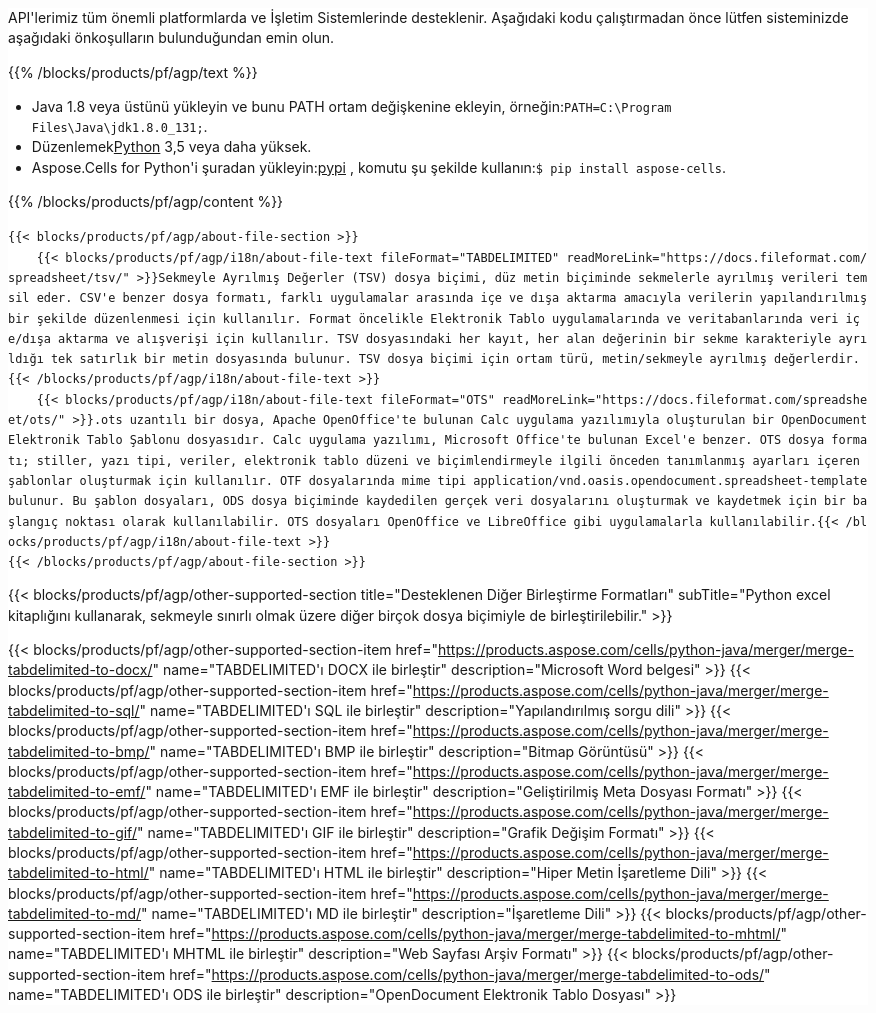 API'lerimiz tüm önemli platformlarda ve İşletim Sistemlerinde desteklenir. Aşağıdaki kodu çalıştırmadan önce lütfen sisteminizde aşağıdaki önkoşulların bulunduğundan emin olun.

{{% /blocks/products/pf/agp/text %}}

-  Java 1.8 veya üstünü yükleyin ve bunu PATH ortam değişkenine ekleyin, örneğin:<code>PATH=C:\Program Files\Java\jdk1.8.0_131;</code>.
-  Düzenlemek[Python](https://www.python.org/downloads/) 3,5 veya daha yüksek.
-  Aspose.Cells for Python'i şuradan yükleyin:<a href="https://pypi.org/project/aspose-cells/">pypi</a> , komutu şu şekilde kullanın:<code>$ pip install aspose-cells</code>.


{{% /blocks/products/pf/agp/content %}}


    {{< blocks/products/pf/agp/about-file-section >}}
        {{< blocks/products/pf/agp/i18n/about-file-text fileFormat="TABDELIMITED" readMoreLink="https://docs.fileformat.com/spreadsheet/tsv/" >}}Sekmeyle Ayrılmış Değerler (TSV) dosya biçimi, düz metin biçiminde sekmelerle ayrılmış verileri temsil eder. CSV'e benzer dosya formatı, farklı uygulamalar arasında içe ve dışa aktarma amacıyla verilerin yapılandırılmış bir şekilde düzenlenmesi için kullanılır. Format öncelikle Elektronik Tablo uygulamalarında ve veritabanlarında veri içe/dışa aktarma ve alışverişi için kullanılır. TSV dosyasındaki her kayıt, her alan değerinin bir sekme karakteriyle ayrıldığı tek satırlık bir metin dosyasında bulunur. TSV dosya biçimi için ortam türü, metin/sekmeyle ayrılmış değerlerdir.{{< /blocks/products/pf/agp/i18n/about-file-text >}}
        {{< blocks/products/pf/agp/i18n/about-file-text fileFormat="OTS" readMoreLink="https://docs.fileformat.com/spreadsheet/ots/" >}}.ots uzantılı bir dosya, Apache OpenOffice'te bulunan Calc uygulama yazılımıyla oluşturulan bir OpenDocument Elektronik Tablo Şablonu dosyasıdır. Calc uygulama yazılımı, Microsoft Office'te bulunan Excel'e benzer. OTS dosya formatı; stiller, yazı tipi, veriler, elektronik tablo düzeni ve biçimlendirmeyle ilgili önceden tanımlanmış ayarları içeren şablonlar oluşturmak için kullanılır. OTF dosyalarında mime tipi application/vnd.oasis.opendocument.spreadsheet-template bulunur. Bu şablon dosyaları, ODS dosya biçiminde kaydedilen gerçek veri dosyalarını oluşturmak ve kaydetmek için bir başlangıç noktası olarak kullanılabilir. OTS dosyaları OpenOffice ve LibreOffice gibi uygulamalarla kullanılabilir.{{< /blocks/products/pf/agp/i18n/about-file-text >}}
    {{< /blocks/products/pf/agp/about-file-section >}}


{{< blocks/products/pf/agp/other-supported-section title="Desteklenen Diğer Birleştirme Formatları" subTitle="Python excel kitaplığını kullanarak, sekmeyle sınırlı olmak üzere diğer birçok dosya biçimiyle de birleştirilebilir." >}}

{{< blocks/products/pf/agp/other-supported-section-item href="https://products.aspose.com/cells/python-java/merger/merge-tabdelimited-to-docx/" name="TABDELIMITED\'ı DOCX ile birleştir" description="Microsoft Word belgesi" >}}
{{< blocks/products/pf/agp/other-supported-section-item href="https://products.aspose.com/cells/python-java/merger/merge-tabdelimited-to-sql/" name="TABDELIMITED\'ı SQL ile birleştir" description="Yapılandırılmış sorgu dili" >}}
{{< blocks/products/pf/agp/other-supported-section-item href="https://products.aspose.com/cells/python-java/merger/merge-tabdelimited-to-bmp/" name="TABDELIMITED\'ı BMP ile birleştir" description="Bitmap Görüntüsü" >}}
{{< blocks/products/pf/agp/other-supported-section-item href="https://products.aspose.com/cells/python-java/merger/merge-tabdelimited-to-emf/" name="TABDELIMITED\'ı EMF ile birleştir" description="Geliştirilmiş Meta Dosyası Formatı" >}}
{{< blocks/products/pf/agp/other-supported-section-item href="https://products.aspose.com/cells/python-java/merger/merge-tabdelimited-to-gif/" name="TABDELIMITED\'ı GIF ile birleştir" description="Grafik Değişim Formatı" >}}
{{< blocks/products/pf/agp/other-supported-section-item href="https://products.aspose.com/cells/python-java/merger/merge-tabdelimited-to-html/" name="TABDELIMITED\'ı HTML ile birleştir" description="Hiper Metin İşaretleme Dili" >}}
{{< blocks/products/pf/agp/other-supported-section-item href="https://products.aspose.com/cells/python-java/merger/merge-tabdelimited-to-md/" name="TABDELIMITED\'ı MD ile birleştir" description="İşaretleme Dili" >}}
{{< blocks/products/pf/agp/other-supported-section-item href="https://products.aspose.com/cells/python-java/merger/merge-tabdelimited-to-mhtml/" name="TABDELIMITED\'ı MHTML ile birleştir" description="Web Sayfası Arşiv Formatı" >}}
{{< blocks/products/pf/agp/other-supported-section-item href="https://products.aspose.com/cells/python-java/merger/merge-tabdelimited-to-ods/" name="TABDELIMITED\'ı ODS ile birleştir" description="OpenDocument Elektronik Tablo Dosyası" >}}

────────

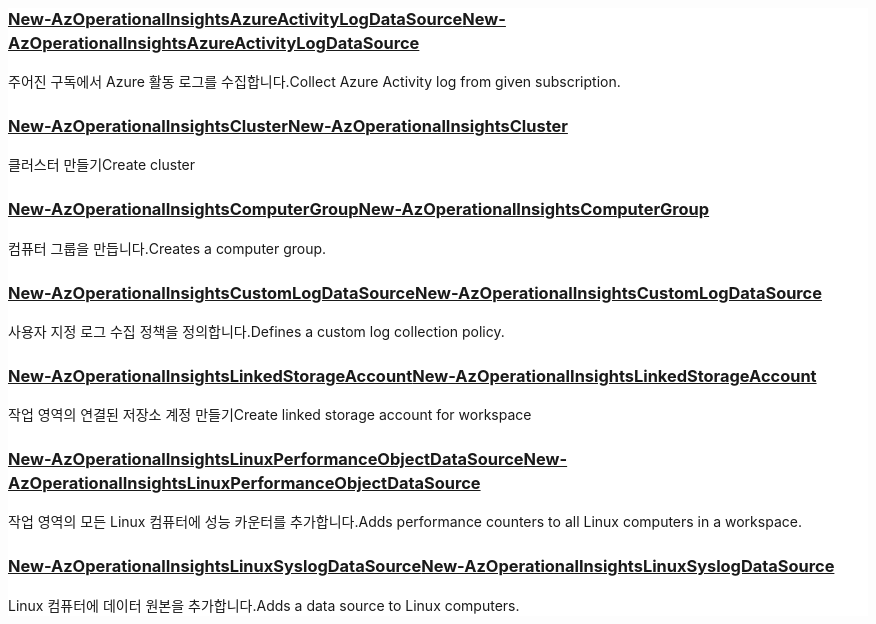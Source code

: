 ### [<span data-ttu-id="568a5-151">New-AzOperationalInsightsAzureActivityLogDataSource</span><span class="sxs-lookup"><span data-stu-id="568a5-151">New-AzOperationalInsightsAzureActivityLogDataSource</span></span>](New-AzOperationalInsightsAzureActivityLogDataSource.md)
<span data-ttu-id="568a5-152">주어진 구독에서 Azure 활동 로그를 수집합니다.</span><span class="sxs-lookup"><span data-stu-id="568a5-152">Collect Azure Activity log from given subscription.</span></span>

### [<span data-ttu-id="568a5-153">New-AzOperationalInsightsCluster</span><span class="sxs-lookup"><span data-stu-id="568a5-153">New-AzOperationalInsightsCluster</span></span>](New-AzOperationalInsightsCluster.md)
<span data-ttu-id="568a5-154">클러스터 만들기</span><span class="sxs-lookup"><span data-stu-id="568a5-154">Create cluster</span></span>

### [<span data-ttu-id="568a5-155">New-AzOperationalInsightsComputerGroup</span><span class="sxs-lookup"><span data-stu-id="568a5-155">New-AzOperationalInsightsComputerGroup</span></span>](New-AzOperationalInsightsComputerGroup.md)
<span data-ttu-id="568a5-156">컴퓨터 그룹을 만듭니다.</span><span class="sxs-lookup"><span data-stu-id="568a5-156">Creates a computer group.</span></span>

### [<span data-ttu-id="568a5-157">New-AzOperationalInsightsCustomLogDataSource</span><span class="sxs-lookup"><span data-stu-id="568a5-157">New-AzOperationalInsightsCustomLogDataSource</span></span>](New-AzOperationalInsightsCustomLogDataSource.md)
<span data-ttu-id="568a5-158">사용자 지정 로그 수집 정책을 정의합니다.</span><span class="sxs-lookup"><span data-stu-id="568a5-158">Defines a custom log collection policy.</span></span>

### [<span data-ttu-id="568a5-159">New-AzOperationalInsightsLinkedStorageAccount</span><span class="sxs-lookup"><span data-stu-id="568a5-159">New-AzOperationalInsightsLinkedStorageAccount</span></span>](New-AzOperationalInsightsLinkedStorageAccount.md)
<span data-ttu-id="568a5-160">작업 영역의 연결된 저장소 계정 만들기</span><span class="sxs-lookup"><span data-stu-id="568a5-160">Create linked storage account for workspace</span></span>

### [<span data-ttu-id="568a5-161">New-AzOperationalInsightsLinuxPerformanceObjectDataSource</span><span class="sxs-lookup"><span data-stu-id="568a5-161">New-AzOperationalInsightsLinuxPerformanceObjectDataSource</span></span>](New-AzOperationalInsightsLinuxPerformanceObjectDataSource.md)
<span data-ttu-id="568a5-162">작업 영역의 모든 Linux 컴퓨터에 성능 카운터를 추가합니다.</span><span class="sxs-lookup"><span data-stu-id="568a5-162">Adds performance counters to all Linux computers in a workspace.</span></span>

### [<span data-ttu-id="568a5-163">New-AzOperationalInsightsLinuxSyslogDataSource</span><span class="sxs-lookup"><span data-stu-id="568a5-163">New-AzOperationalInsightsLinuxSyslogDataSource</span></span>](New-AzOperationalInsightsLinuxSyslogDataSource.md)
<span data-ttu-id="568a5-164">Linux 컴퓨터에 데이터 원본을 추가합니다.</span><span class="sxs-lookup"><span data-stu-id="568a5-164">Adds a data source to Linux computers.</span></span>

────────

What the task requires: Scan the records above for the word "Adds". Show each line in which it appears.

Exercise output:
<span data-ttu-id="568a5-162">작업 영역의 모든 Linux 컴퓨터에 성능 카운터를 추가합니다.</span><span class="sxs-lookup"><span data-stu-id="568a5-162">Adds performance counters to all Linux computers in a workspace.</span></span>
<span data-ttu-id="568a5-164">Linux 컴퓨터에 데이터 원본을 추가합니다.</span><span class="sxs-lookup"><span data-stu-id="568a5-164">Adds a data source to Linux computers.</span></span>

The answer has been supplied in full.